**Exercise goal:** Set down exactly the lines below, starting at the one that contains "To create a" and ending at the one that contains "Format field. When", with both of those lines included and nothing else.

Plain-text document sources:
○ ○ ○ ○ ○

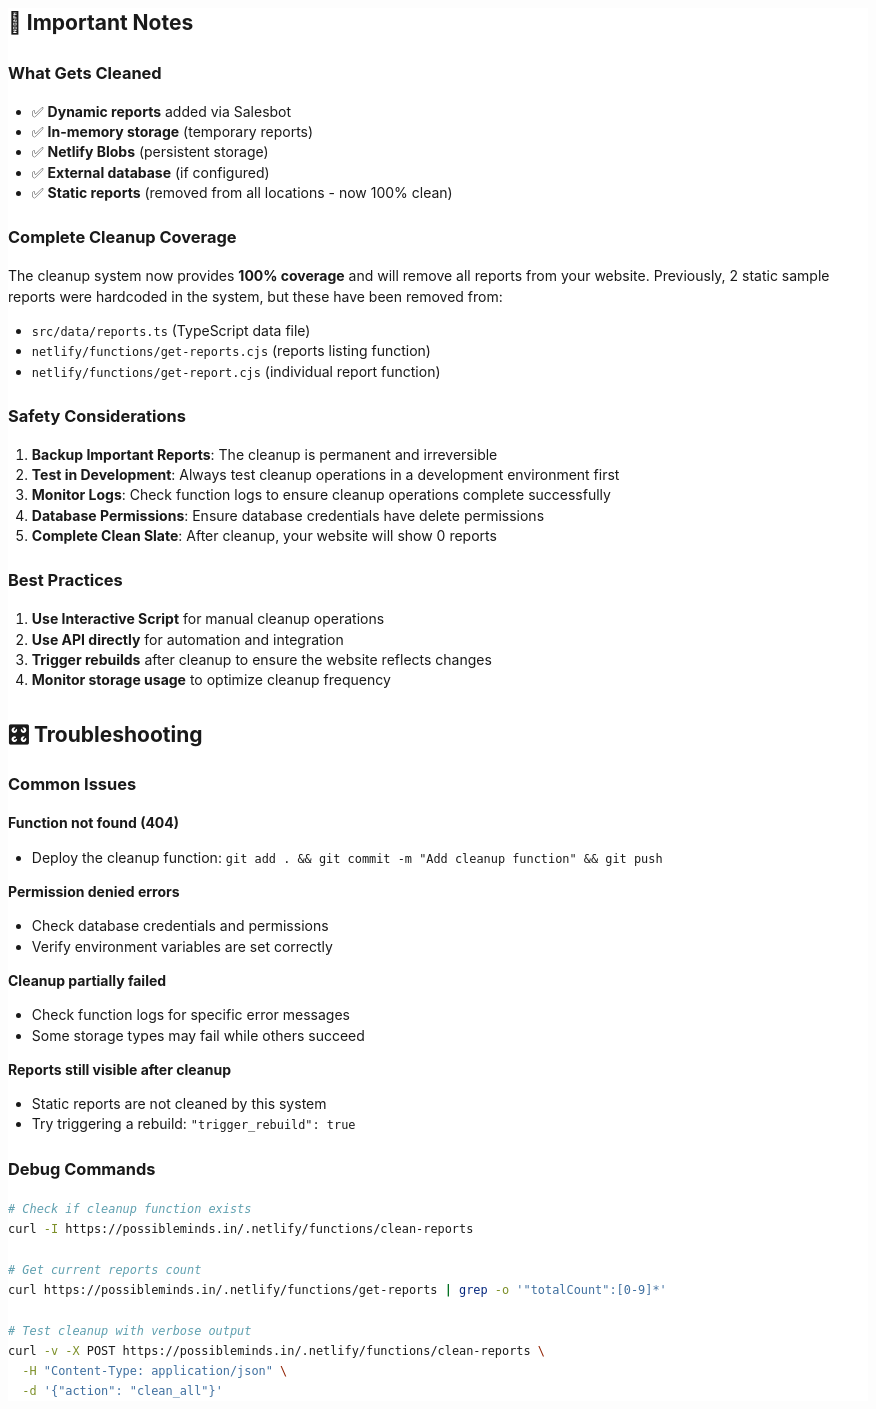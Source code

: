 ## 🚨 Important Notes

### What Gets Cleaned
- ✅ **Dynamic reports** added via Salesbot
- ✅ **In-memory storage** (temporary reports)
- ✅ **Netlify Blobs** (persistent storage)
- ✅ **External database** (if configured)
- ✅ **Static reports** (removed from all locations - now 100% clean)

### Complete Cleanup Coverage
The cleanup system now provides **100% coverage** and will remove all reports from your website. Previously, 2 static sample reports were hardcoded in the system, but these have been removed from:
- `src/data/reports.ts` (TypeScript data file)
- `netlify/functions/get-reports.cjs` (reports listing function)
- `netlify/functions/get-report.cjs` (individual report function)

### Safety Considerations
1. **Backup Important Reports**: The cleanup is permanent and irreversible
2. **Test in Development**: Always test cleanup operations in a development environment first
3. **Monitor Logs**: Check function logs to ensure cleanup operations complete successfully
4. **Database Permissions**: Ensure database credentials have delete permissions
5. **Complete Clean Slate**: After cleanup, your website will show 0 reports

### Best Practices
1. **Use Interactive Script** for manual cleanup operations
2. **Use API directly** for automation and integration
3. **Trigger rebuilds** after cleanup to ensure the website reflects changes
4. **Monitor storage usage** to optimize cleanup frequency

## 🎛️ Troubleshooting

### Common Issues

**Function not found (404)**
- Deploy the cleanup function: `git add . && git commit -m "Add cleanup function" && git push`

**Permission denied errors**
- Check database credentials and permissions
- Verify environment variables are set correctly

**Cleanup partially failed**
- Check function logs for specific error messages
- Some storage types may fail while others succeed

**Reports still visible after cleanup**
- Static reports are not cleaned by this system
- Try triggering a rebuild: `"trigger_rebuild": true`

### Debug Commands
```bash
# Check if cleanup function exists
curl -I https://possibleminds.in/.netlify/functions/clean-reports

# Get current reports count
curl https://possibleminds.in/.netlify/functions/get-reports | grep -o '"totalCount":[0-9]*'

# Test cleanup with verbose output
curl -v -X POST https://possibleminds.in/.netlify/functions/clean-reports \
  -H "Content-Type: application/json" \
  -d '{"action": "clean_all"}'
```

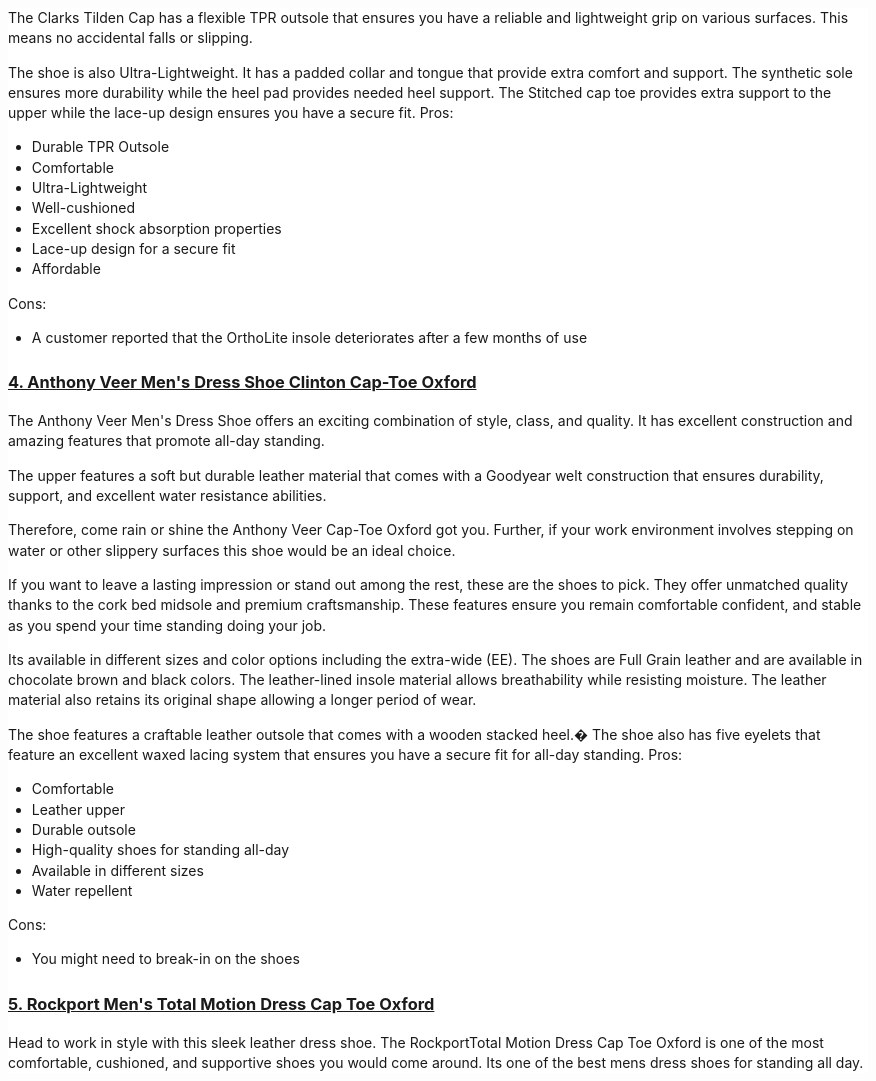 The Clarks Tilden Cap has a flexible TPR outsole that ensures you have a reliable and lightweight grip on various surfaces. This means no accidental falls or slipping.

The shoe is also Ultra-Lightweight. It has a padded collar and tongue that provide extra comfort and support. The synthetic sole ensures more durability while the heel pad provides needed heel support. The Stitched cap toe provides extra support to the upper while the lace-up design ensures you have a secure fit.
Pros:
- Durable TPR Outsole
- Comfortable
- Ultra-Lightweight
- Well-cushioned
- Excellent shock absorption properties
- Lace-up design for a secure fit
- Affordable

Cons:
- A customer reported that the OrthoLite insole deteriorates after a few months of use

### [4. Anthony Veer Men's Dress Shoe Clinton Cap-Toe Oxford](https://www.amazon.com/dp/B07GV5FWBR/?tag=p-policy-20)
The Anthony Veer Men's Dress Shoe offers an exciting combination of style, class, and quality. It has excellent construction and amazing features that promote all-day standing.

The upper features a soft but durable leather material that comes with a Goodyear welt construction that ensures durability, support, and excellent water resistance abilities.

Therefore, come rain or shine the Anthony Veer Cap-Toe Oxford got you. Further, if your work environment involves stepping on water or other slippery surfaces this shoe would be an ideal choice.

If you want to leave a lasting impression or stand out among the rest, these are the shoes to pick. They offer unmatched quality thanks to the cork bed midsole and premium craftsmanship. These features ensure you remain comfortable confident, and stable as you spend your time standing doing your job.

Its available in different sizes and color options including the extra-wide (EE). The shoes are Full Grain leather and are available in chocolate brown and black colors. The leather-lined insole material allows breathability while resisting moisture. The leather material also retains its original shape allowing a longer period of wear.

The shoe features a craftable leather outsole that comes with a wooden stacked heel.� The shoe also has five eyelets that feature an excellent waxed lacing system that ensures you have a secure fit for all-day standing.
Pros:
- Comfortable
- Leather upper
- Durable outsole
- High-quality shoes for standing all-day
- Available in different sizes
- Water repellent

Cons:
- You might need to break-in on the shoes

### [5. Rockport Men's Total Motion Dress Cap Toe Oxford](https://www.amazon.com/dp/B079JD5DLM/?tag=p-policy-20)
Head to work in style with this sleek leather dress shoe. The RockportTotal Motion Dress Cap Toe Oxford is one of the most comfortable, cushioned, and supportive shoes you would come around. Its one of the best mens dress shoes for standing all day.
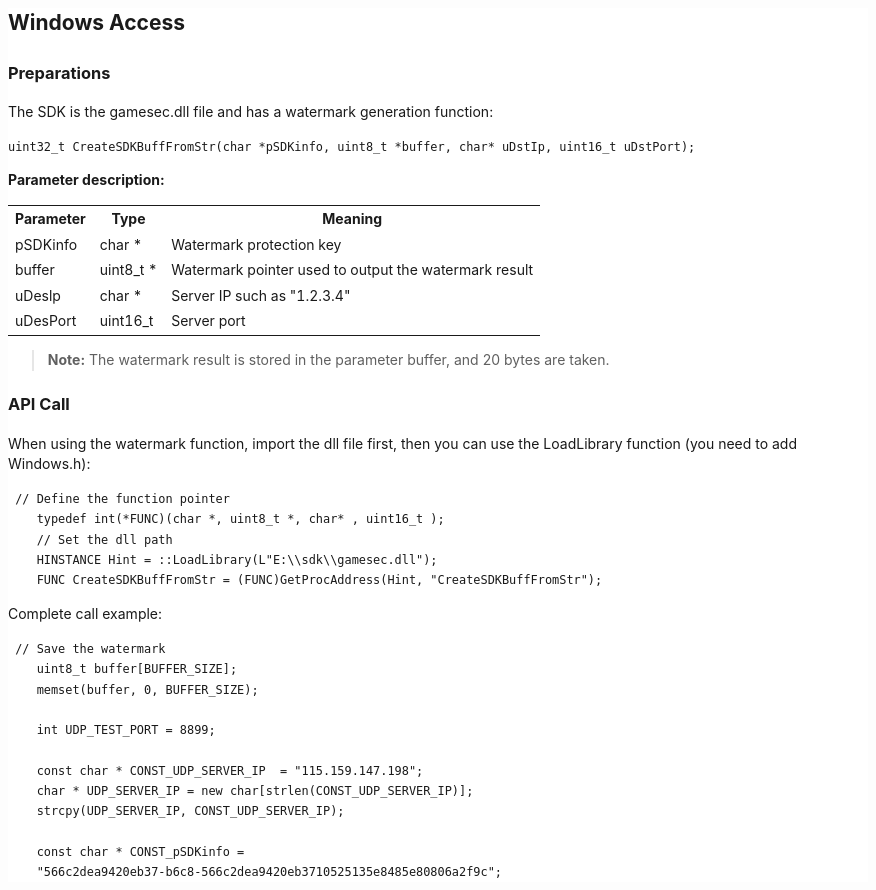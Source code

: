 ## Windows Access
### Preparations
The SDK is the gamesec.dll file and has a watermark generation function:
```
uint32_t CreateSDKBuffFromStr(char *pSDKinfo, uint8_t *buffer, char* uDstIp, uint16_t uDstPort);
```
**Parameter description:**
<table>
<tr>
<th>Parameter</th>
<th>Type</th>
<th>Meaning</th>
</tr>
<tr>
<td>pSDKinfo</td>
<td>char *</td>
<td>Watermark protection key</td>
</tr>
<tr>
<td>buffer</td>
<td>uint8_t *</td>
<td>Watermark pointer used to output the watermark result</td>
</tr>
<tr>
<td>uDeslp</td>
<td>char *</td>
<td>Server IP such as "1.2.3.4"</td>
</tr>
<tr>
<td>uDesPort</td>
<td>uint16_t</td>
<td>Server port</td>
</tr>
</table>

 >**Note:**
>The watermark result is stored in the parameter buffer, and 20 bytes are taken.


### API Call

When using the watermark function, import the dll file first, then you can use the LoadLibrary function (you need to add Windows.h):
```
 // Define the function pointer
    typedef int(*FUNC)(char *, uint8_t *, char* , uint16_t );
    // Set the dll path
    HINSTANCE Hint = ::LoadLibrary(L"E:\\sdk\\gamesec.dll");
    FUNC CreateSDKBuffFromStr = (FUNC)GetProcAddress(Hint, "CreateSDKBuffFromStr");
```
Complete call example:
```
 // Save the watermark
    uint8_t buffer[BUFFER_SIZE];
    memset(buffer, 0, BUFFER_SIZE);
    
    int UDP_TEST_PORT = 8899;
    
    const char * CONST_UDP_SERVER_IP  = "115.159.147.198";
    char * UDP_SERVER_IP = new char[strlen(CONST_UDP_SERVER_IP)];
    strcpy(UDP_SERVER_IP, CONST_UDP_SERVER_IP);
    
    const char * CONST_pSDKinfo = 
    "566c2dea9420eb37-b6c8-566c2dea9420eb3710525135e8485e80806a2f9c";
```
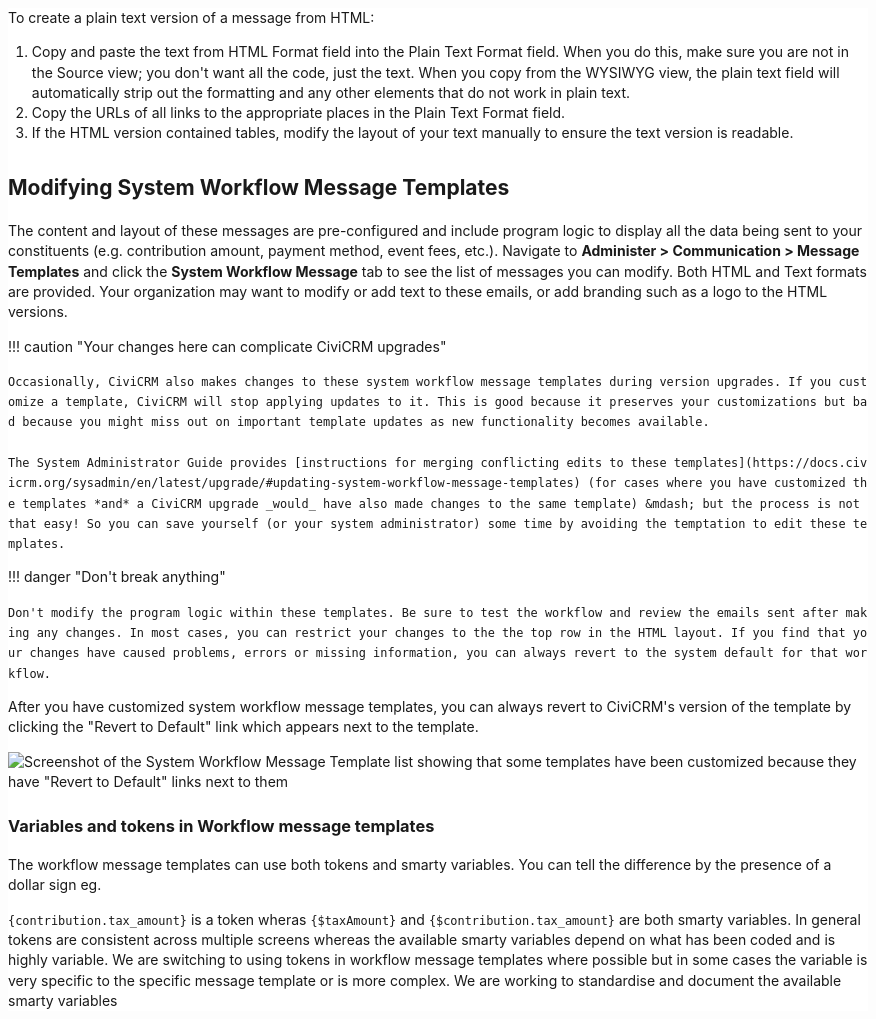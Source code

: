 
To create a plain text version of a message from HTML:

1.  Copy and paste the text from HTML Format field into the Plain Text
    Format field. When you do this, make sure you are not in the Source
    view; you don't want all the code, just the text. When you copy from
    the WYSIWYG view, the plain text field will automatically strip out
    the formatting and any other elements that do not work in plain
    text.
2.  Copy the URLs of all links to the appropriate places in the Plain
    Text Format field.
3.  If the HTML version contained tables, modify the layout of your text
    manually to ensure the text version is readable.

## Modifying System Workflow Message Templates

The content and layout of these messages are pre-configured and include program logic to display all the data being sent to your constituents (e.g. contribution amount, payment method, event fees, etc.). Navigate to **Administer > Communication > Message Templates** and click the **System Workflow Message** tab to see the list of messages you can modify. Both HTML and Text formats are provided. Your organization may want to modify or add text to these emails, or add branding such as a logo to the HTML versions. 

!!! caution "Your changes here can complicate CiviCRM upgrades"

    Occasionally, CiviCRM also makes changes to these system workflow message templates during version upgrades. If you customize a template, CiviCRM will stop applying updates to it. This is good because it preserves your customizations but bad because you might miss out on important template updates as new functionality becomes available.
    
    The System Administrator Guide provides [instructions for merging conflicting edits to these templates](https://docs.civicrm.org/sysadmin/en/latest/upgrade/#updating-system-workflow-message-templates) (for cases where you have customized the templates *and* a CiviCRM upgrade _would_ have also made changes to the same template) &mdash; but the process is not that easy! So you can save yourself (or your system administrator) some time by avoiding the temptation to edit these templates.

!!! danger "Don't break anything"

    Don't modify the program logic within these templates. Be sure to test the workflow and review the emails sent after making any changes. In most cases, you can restrict your changes to the the top row in the HTML layout. If you find that your changes have caused problems, errors or missing information, you can always revert to the system default for that workflow.

After you have customized system workflow message templates, you can always revert to CiviCRM's version of the template by clicking the "Revert to Default" link which appears next to the template.

![Screenshot of the System Workflow Message Template list showing that some templates have been customized because they have "Revert to Default" links next to them](../img/TemplatesToUpdate.png)

### Variables and tokens in Workflow message templates

The workflow message templates can use both tokens and smarty variables. You can tell the difference by the presence of a dollar sign eg.

`{contribution.tax_amount}` is a token wheras `{$taxAmount}` and `{$contribution.tax_amount}` are both smarty variables. In general tokens are consistent across multiple screens whereas the available smarty variables depend on what has been coded and is highly variable. We are switching to using tokens in workflow message templates where possible but in some cases the variable is very specific to the specific message template or is more complex. We are working to standardise and document the available smarty variables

○ ○ ○ ○ ○

**Task output:**
To create a plain text version of a message from HTML:

1.  Copy and paste the text from HTML Format field into the Plain Text
    Format field. When you do this, make sure you are not in the Source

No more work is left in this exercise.